For a number of years I recapped the series on a weekly basis and I really enjoyed the show both before and during much of that time.  I thought it was fun and different and I completely understood why it took home so many Emmys.  Then, a funny thing or two happened – the number of teams who were shrill and annoying seemed to multiple, the number of bottlenecks seemed to increase, and the tasks seemed to get easier and easier.  At first I couldn’t decide whether I had simply outgrown my love of the show or if it was in fact kind of coasting on past success.  After The Amazing RacePhoto Credit:  Monty Brinton/CBS failed to win an Emmy last year, I decided that even if it wasn’t the show, I wasn’t alone in how I felt about it.

I pointed out in my review of the fall cycle of the series that The Amazing Race excels at throwing types of teams at us—engaged, parent/child, friends, coworkers—the show also seems to give us nearly the same mix of nearly the same type of people every season.  While that makes it easier for the audience to get a handle on which team is which, when you see the same types year after year, it’s easy to lose the distinctions between them. 

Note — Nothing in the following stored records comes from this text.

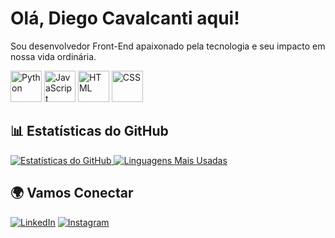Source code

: # Olá, Diego Cavalcanti aqui!

Sou desenvolvedor Front-End apaixonado pela tecnologia e seu impacto em nossa vida ordinária. 

<p>
  <img src="https://cdn.icon-icons.com/icons2/112/PNG/512/python_18894.png" alt="Python" width="50" height="50"/>
  <img src="https://cdn-icons-png.flaticon.com/512/5968/5968292.png" alt="JavaScript" width="50" height="50"/>
  <img src="https://cdn-icons-png.flaticon.com/512/226/226777.png" alt="HTML" width="50" height="50"/>
  <img src="https://encrypted-tbn0.gstatic.com/images?q=tbn:ANd9GcTbAmafdPNr9fd0KC0Z98WYEC7Wl1wYlPVf-A&s" alt="CSS" width="50" height="50"/>
</p>

## 📊 Estatísticas do GitHub

<a href="https://github.com/seu-usuario" target="_blank">
  <img src="https://github-readme-stats.vercel.app/api?username=diego-cavalcantii&show_icons=true&theme=radical" alt="Estatísticas do GitHub" />
</a>
<a href="https://github.com/seu-usuario" target="_blank">
  <img src="https://github-readme-stats.vercel.app/api/top-langs/?username=diego-cavalcantii&layout=compact&theme=radical" alt="Linguagens Mais Usadas" />
</a>

## 🌍 Vamos Conectar

[![LinkedIn](https://img.shields.io/badge/LinkedIn-0A66C2?style=for-the-badge&logo=linkedin&logoColor=white)](https://www.linkedin.com/in/diego-silva-cavalcanti-a8b2b91a4/)
[![Instagram](https://img.shields.io/badge/Instagram-E4405F?style=for-the-badge&logo=instagram&logoColor=white)](https://www.instagram.com/diiego_cavalcanti/)
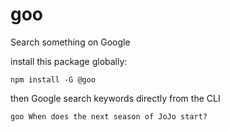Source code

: # goo
Search something on Google

install this package globally:

`npm install -G @goo`

then Google search keywords directly from the CLI

`goo When does the next season of JoJo start?`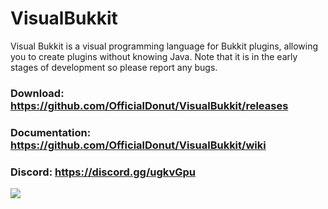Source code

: # VisualBukkit
Visual Bukkit is a visual programming language for Bukkit plugins, allowing you to create plugins without knowing Java. Note that it is in the early stages of development so please report any bugs.

### Download: https://github.com/OfficialDonut/VisualBukkit/releases
### Documentation: https://github.com/OfficialDonut/VisualBukkit/wiki
### Discord: https://discord.gg/ugkvGpu

![](https://i.imgur.com/VpvCogX.png)
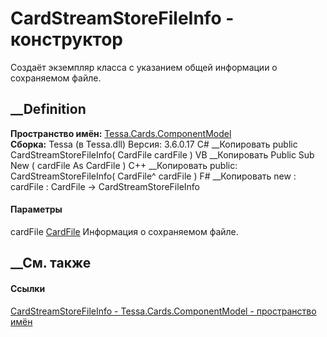 # CardStreamStoreFileInfo - конструктор
Создаёт экземпляр класса с указанием общей информации о сохраняемом файле.
## __Definition
 **Пространство имён:**
[Tessa.Cards.ComponentModel](N_Tessa_Cards_ComponentModel.htm)  
 **Сборка:** Tessa (в Tessa.dll) Версия: 3.6.0.17
C# __Копировать
     public CardStreamStoreFileInfo(
    	CardFile cardFile
    )
VB __Копировать
     Public Sub New ( 
    	cardFile As CardFile
    )
C++ __Копировать
     public:
    CardStreamStoreFileInfo(
    	CardFile^ cardFile
    )
F# __Копировать
     new : 
            cardFile : CardFile -> CardStreamStoreFileInfo
#### Параметры
cardFile [CardFile](T_Tessa_Cards_CardFile.htm)
    Информация о сохраняемом файле.
##  __См. также
#### Ссылки
[CardStreamStoreFileInfo -
](T_Tessa_Cards_ComponentModel_CardStreamStoreFileInfo.htm)
[Tessa.Cards.ComponentModel - пространство
имён](N_Tessa_Cards_ComponentModel.htm)
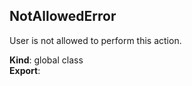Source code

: <a name="NotAllowedError"></a>

## NotAllowedError
<p>User is not allowed to perform this action.</p>

**Kind**: global class  
**Export**:   
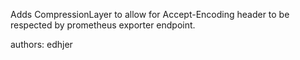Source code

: Adds CompressionLayer to allow for Accept-Encoding header to be respected by prometheus exporter endpoint.

authors: edhjer
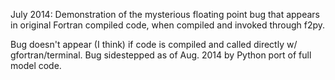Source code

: July 2014:
Demonstration of the mysterious floating point bug that appears in original
Fortran compiled code, when compiled and invoked through f2py.

Bug doesn't appear (I think) if code is compiled and called directly w/
gfortran/terminal.  Bug sidestepped as of Aug. 2014 by Python port of full
model code.
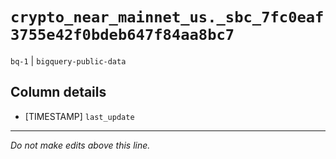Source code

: # `crypto_near_mainnet_us._sbc_7fc0eaf3755e42f0bdeb647f84aa8bc7`
`bq-1` | `bigquery-public-data`

## Column details
* [TIMESTAMP] `last_update`

-------------------------------------------------------------------------------
*Do not make edits above this line.*
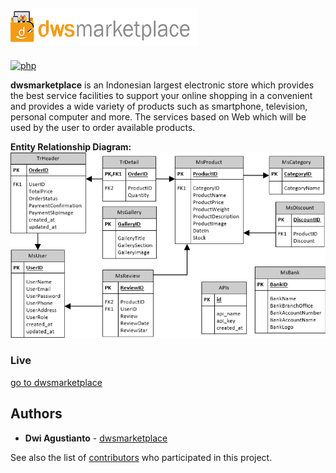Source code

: ![dwsmarketplace](docs/brand.png?raw=true "dwsmarketplace brand")
---

[![php](https://img.shields.io/badge/build-php-red.svg)]()

**dwsmarketplace** is an Indonesian largest electronic store which provides the best service facilities to support your online shopping in a convenient and provides a wide variety of products such as smartphone, television, personal computer and more. The services based on Web which will be used by the user to order available products. 

**Entity Relationship Diagram:**
![ERD](docs/ERD.png?raw=true "dwsmarketplace database")

### Live

[go to dwsmarketplace](https://agusdwi.id/core/)


## Authors

* **Dwi Agustianto** - [dwsmarketplace](https://github.com/agusID/dwsmarketplace)

See also the list of [contributors](https://github.com/agusID/dwsmarketplace) who participated in this project.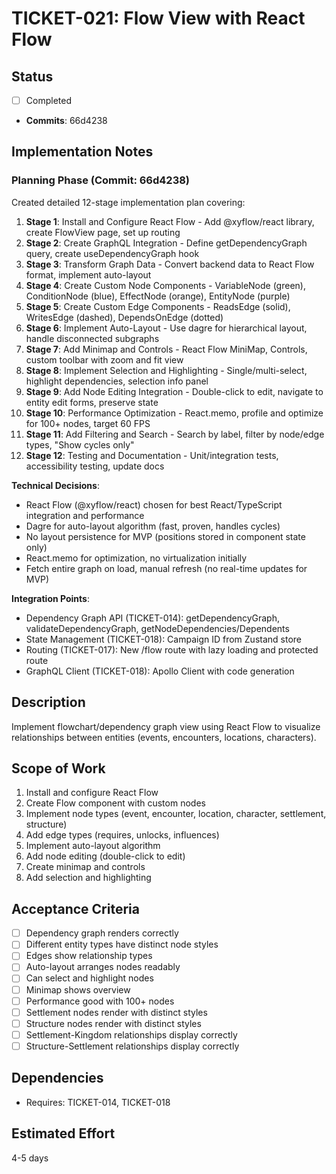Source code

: # TICKET-021: Flow View with React Flow

## Status

- [ ] Completed
- **Commits**: 66d4238

## Implementation Notes

### Planning Phase (Commit: 66d4238)

Created detailed 12-stage implementation plan covering:

1. **Stage 1**: Install and Configure React Flow - Add @xyflow/react library, create FlowView page, set up routing
2. **Stage 2**: Create GraphQL Integration - Define getDependencyGraph query, create useDependencyGraph hook
3. **Stage 3**: Transform Graph Data - Convert backend data to React Flow format, implement auto-layout
4. **Stage 4**: Create Custom Node Components - VariableNode (green), ConditionNode (blue), EffectNode (orange), EntityNode (purple)
5. **Stage 5**: Create Custom Edge Components - ReadsEdge (solid), WritesEdge (dashed), DependsOnEdge (dotted)
6. **Stage 6**: Implement Auto-Layout - Use dagre for hierarchical layout, handle disconnected subgraphs
7. **Stage 7**: Add Minimap and Controls - React Flow MiniMap, Controls, custom toolbar with zoom and fit view
8. **Stage 8**: Implement Selection and Highlighting - Single/multi-select, highlight dependencies, selection info panel
9. **Stage 9**: Add Node Editing Integration - Double-click to edit, navigate to entity edit forms, preserve state
10. **Stage 10**: Performance Optimization - React.memo, profile and optimize for 100+ nodes, target 60 FPS
11. **Stage 11**: Add Filtering and Search - Search by label, filter by node/edge types, "Show cycles only"
12. **Stage 12**: Testing and Documentation - Unit/integration tests, accessibility testing, update docs

**Technical Decisions**:

- React Flow (@xyflow/react) chosen for best React/TypeScript integration and performance
- Dagre for auto-layout algorithm (fast, proven, handles cycles)
- No layout persistence for MVP (positions stored in component state only)
- React.memo for optimization, no virtualization initially
- Fetch entire graph on load, manual refresh (no real-time updates for MVP)

**Integration Points**:

- Dependency Graph API (TICKET-014): getDependencyGraph, validateDependencyGraph, getNodeDependencies/Dependents
- State Management (TICKET-018): Campaign ID from Zustand store
- Routing (TICKET-017): New /flow route with lazy loading and protected route
- GraphQL Client (TICKET-018): Apollo Client with code generation

## Description

Implement flowchart/dependency graph view using React Flow to visualize relationships between entities (events, encounters, locations, characters).

## Scope of Work

1. Install and configure React Flow
2. Create Flow component with custom nodes
3. Implement node types (event, encounter, location, character, settlement, structure)
4. Add edge types (requires, unlocks, influences)
5. Implement auto-layout algorithm
6. Add node editing (double-click to edit)
7. Create minimap and controls
8. Add selection and highlighting

## Acceptance Criteria

- [ ] Dependency graph renders correctly
- [ ] Different entity types have distinct node styles
- [ ] Edges show relationship types
- [ ] Auto-layout arranges nodes readably
- [ ] Can select and highlight nodes
- [ ] Minimap shows overview
- [ ] Performance good with 100+ nodes
- [ ] Settlement nodes render with distinct styles
- [ ] Structure nodes render with distinct styles
- [ ] Settlement-Kingdom relationships display correctly
- [ ] Structure-Settlement relationships display correctly

## Dependencies

- Requires: TICKET-014, TICKET-018

## Estimated Effort

4-5 days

Think about it, how many dating/engaged teams have we seen where the guy is a wholly inconsiderate jackass?  I’ve grown to hate every dating/engaged team because after watching so many seasons I’ve lost the ability to differentiate between them and just as I start to think that maybe this new team is different, the guy starts yelling at the girl about how she’s incompetent and how if she would just focus they might not lose.  Then I have to swear off the dating team for another cycle.

Hope, however, springs eternal.  I have started the past few seasons of The Amazing Race thinking to myself that maybe, just maybe, this season will stop the series’ slide, that this season will be the season that the show manages to turn it all around and make it fresh again.

Perhaps counter intuitively I wonder if a season which features previous contestants couldn’t actually succeed in fixing the problems with the show.  If the problems lie both with the contestants and with coming up with new, different, and difficult tasks & twists, maybe the second half of that could be tackled here.  What we’re getting this year are folks who have already been on a race, who already know exactly what is expected of them not because they read a handbook, but because they’ve Photo Credit:  Monty Brinton/CBSalready experience first hand what to do.  The producers can now think outside the box far more than they they’ve actually been on the race.  That ought to give the producers some more leeway with tasks and twists than they’ve had in recent seasons.

I don’t know that it will all actually play out that way.  I was hopeful at the beginning of the fall cycle that we were going to get a harder race and I don’t think that we did.  Phil told us we would, just as he said that this cycle’s race would throw a whole lot more curveballs at the teams.  Once bitten, twice shy.

We did, however, see some interesting things tonight on the first episode.  We saw teams forging strong alliances early on.  Answers to clues were actually given from some teams to others and yet denied when teams from a different season asked.  Beyond that, we saw an extra U-Turn thrown in and an underwater task which seemed like a whole lot of fun.  Unfortunately though, we also saw a number of teams performing dismally on a task, performing so badly that they just pressed forward and hoped that someone down the line would be in a position to give them an answer. 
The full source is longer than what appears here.